■ Work to be completed:
Between the line containing "cert-manager adds certificates" and the line containing "cert-manager also ensures" lies a run of lines; give that run again exactly, with both of those lines, and nothing else from the entries below.

■ Data supplied:
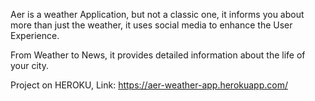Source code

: Aer is a weather Application, but not a classic one, it informs you about more than just the weather, it uses social media to enhance the User Experience.

From Weather to News, it provides detailed information about the life of your city.

Project on HEROKU, Link: https://aer-weather-app.herokuapp.com/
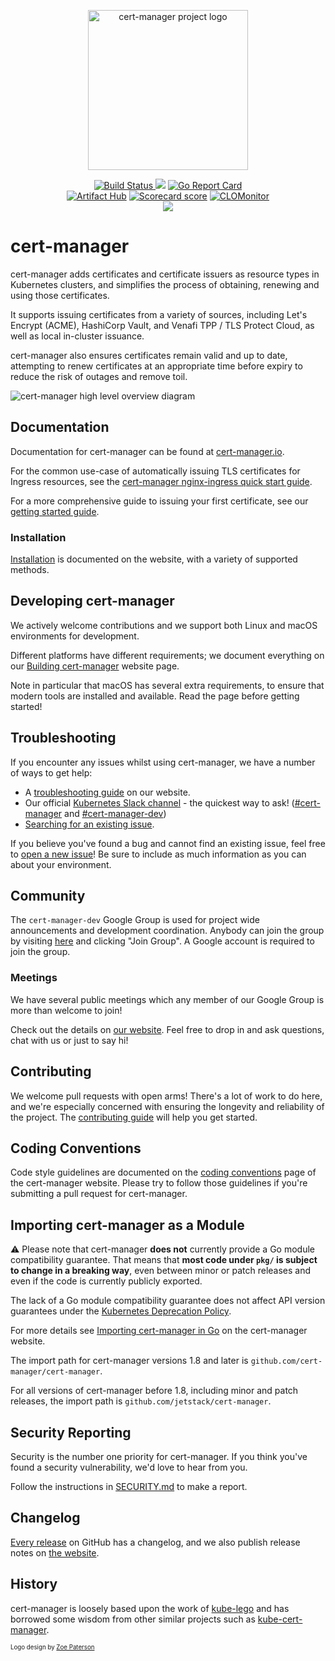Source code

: 
<p align="center">
  <img src="./logo/logo-small.png" height="256" width="256" alt="cert-manager project logo" />
</p>
<!-- note that the cert-manager logo in this repo is referred to in other README files in the cert-manager org
     as well as in Helm charts, etc.
     if you change its location or name, you'll need to update several other repos too! -->

<p align="center"><a href="https://prow.infra.cert-manager.io/?job=ci-cert-manager-master-make-test">
<!-- prow build badge, godoc, and go report card-->
<img alt="Build Status" src="https://prow.infra.cert-manager.io/badge.svg?jobs=ci-cert-manager-master-make-test">
</a>
<a href="https://godoc.org/github.com/cert-manager/cert-manager"><img src="https://godoc.org/github.com/cert-manager/cert-manager?status.svg"></a>
<a href="https://goreportcard.com/report/github.com/cert-manager/cert-manager"><img alt="Go Report Card" src="https://goreportcard.com/badge/github.com/cert-manager/cert-manager" /></a>
<br />
<a href="https://artifacthub.io/packages/search?repo=cert-manager"><img alt="Artifact Hub" src="https://img.shields.io/endpoint?url=https://artifacthub.io/badge/repository/cert-manager" /></a>
<a href="https://scorecard.dev/viewer/?uri=github.com/cert-manager/cert-manager"><img src="https://api.securityscorecards.dev/projects/github.com/cert-manager/cert-manager/badge" alt="Scorecard score"/></a>
<a href="https://clomonitor.io/projects/cncf/cert-manager"><img src="https://img.shields.io/endpoint?url=https://clomonitor.io/api/projects/cncf/cert-manager/badge" alt="CLOMonitor"/></a>
<br />
<a href="https://www.bestpractices.dev/projects/8079"><img src="https://www.bestpractices.dev/projects/8079/badge"></a>
</p>

# cert-manager

cert-manager adds certificates and certificate issuers as resource types in Kubernetes clusters, and simplifies the process of obtaining, renewing and using those certificates.

It supports issuing certificates from a variety of sources, including Let's Encrypt (ACME), HashiCorp Vault, and Venafi TPP / TLS Protect Cloud, as well as local in-cluster issuance.

cert-manager also ensures certificates remain valid and up to date, attempting to renew certificates at an appropriate time before expiry to reduce the risk of outages and remove toil.

![cert-manager high level overview diagram](https://cert-manager.io/images/high-level-overview.svg)

## Documentation

Documentation for cert-manager can be found at [cert-manager.io](https://cert-manager.io/docs/).

For the common use-case of automatically issuing TLS certificates for
Ingress resources, see the [cert-manager nginx-ingress quick start guide](https://cert-manager.io/docs/tutorials/acme/nginx-ingress/).

For a more comprehensive guide to issuing your first certificate, see our [getting started guide](https://cert-manager.io/docs/getting-started/).

### Installation

[Installation](https://cert-manager.io/docs/installation/) is documented on the website, with a variety of supported methods.

## Developing cert-manager

We actively welcome contributions and we support both Linux and macOS environments for development.

Different platforms have different requirements; we document everything on our [Building cert-manager](https://cert-manager.io/docs/contributing/building/)
website page.

Note in particular that macOS has several extra requirements, to ensure that modern tools are installed and available. Read the page before
getting started!

## Troubleshooting

If you encounter any issues whilst using cert-manager, we have a number of ways to get help:

- A [troubleshooting guide](https://cert-manager.io/docs/faq/troubleshooting/) on our website.
- Our official [Kubernetes Slack channel](https://cert-manager.io/docs/contributing/#slack) - the quickest way to ask! ([#cert-manager](https://kubernetes.slack.com/messages/cert-manager) and [#cert-manager-dev](https://kubernetes.slack.com/messages/cert-manager-dev))
- [Searching for an existing issue](https://github.com/cert-manager/cert-manager/issues).

If you believe you've found a bug and cannot find an existing issue, feel free to [open a new issue](https://github.com/cert-manager/cert-manager/issues)!
Be sure to include as much information as you can about your environment.

## Community

The `cert-manager-dev` Google Group is used for project wide announcements and development coordination.
Anybody can join the group by visiting [here](https://groups.google.com/forum/#!forum/cert-manager-dev)
and clicking "Join Group". A Google account is required to join the group.

### Meetings

We have several public meetings which any member of our Google Group is more than welcome to join!

Check out the details on [our website](https://cert-manager.io/docs/contributing/#meetings). Feel
free to drop in and ask questions, chat with us or just to say hi!

## Contributing

We welcome pull requests with open arms! There's a lot of work to do here, and
we're especially concerned with ensuring the longevity and reliability of the
project. The [contributing guide](https://cert-manager.io/docs/contributing/)
will help you get started.

## Coding Conventions

Code style guidelines are documented on the [coding conventions](https://cert-manager.io/docs/contributing/coding-conventions/) page
of the cert-manager website. Please try to follow those guidelines if you're submitting a pull request for cert-manager.

## Importing cert-manager as a Module

⚠️ Please note that cert-manager **does not** currently provide a Go module compatibility guarantee. That means that
**most code under `pkg/` is subject to change in a breaking way**, even between minor or patch releases and even if
the code is currently publicly exported.

The lack of a Go module compatibility guarantee does not affect API version guarantees
under the [Kubernetes Deprecation Policy](https://kubernetes.io/docs/reference/using-api/deprecation-policy/).

For more details see [Importing cert-manager in Go](https://cert-manager.io/docs/contributing/importing/) on the
cert-manager website.

The import path for cert-manager versions 1.8 and later is `github.com/cert-manager/cert-manager`.

For all versions of cert-manager before 1.8, including minor and patch releases, the import path is `github.com/jetstack/cert-manager`.

## Security Reporting

Security is the number one priority for cert-manager. If you think you've found a security vulnerability, we'd love to hear from you.

Follow the instructions in [SECURITY.md](./SECURITY.md) to make a report.

## Changelog

[Every release](https://github.com/cert-manager/cert-manager/releases) on GitHub has a changelog,
and we also publish release notes on [the website](https://cert-manager.io/docs/release-notes/).

## History

cert-manager is loosely based upon the work of [kube-lego](https://github.com/jetstack/kube-lego)
and has borrowed some wisdom from other similar projects such as [kube-cert-manager](https://github.com/PalmStoneGames/kube-cert-manager).


<sub><sup>Logo design by [Zoe Paterson](https://zoepatersonmedia.com)</sup></sub>
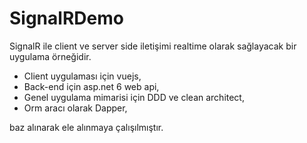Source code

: # SignalRDemo

SignalR ile client ve server side iletişimi realtime olarak sağlayacak bir uygulama örneğidir. 

- Client uygulaması için vuejs,
- Back-end için asp.net 6 web api,
- Genel uygulama mimarisi için DDD ve clean architect,
- Orm aracı olarak Dapper,

baz alınarak ele alınmaya çalışılmıştır.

■ Exercise result:
cert-manager adds certificates and certificate issuers as resource types in Kubernetes clusters, and simplifies the process of obtaining, renewing and using those certificates.

It supports issuing certificates from a variety of sources, including Let's Encrypt (ACME), HashiCorp Vault, and Venafi TPP / TLS Protect Cloud, as well as local in-cluster issuance.

cert-manager also ensures certificates remain valid and up to date, attempting to renew certificates at an appropriate time before expiry to reduce the risk of outages and remove toil.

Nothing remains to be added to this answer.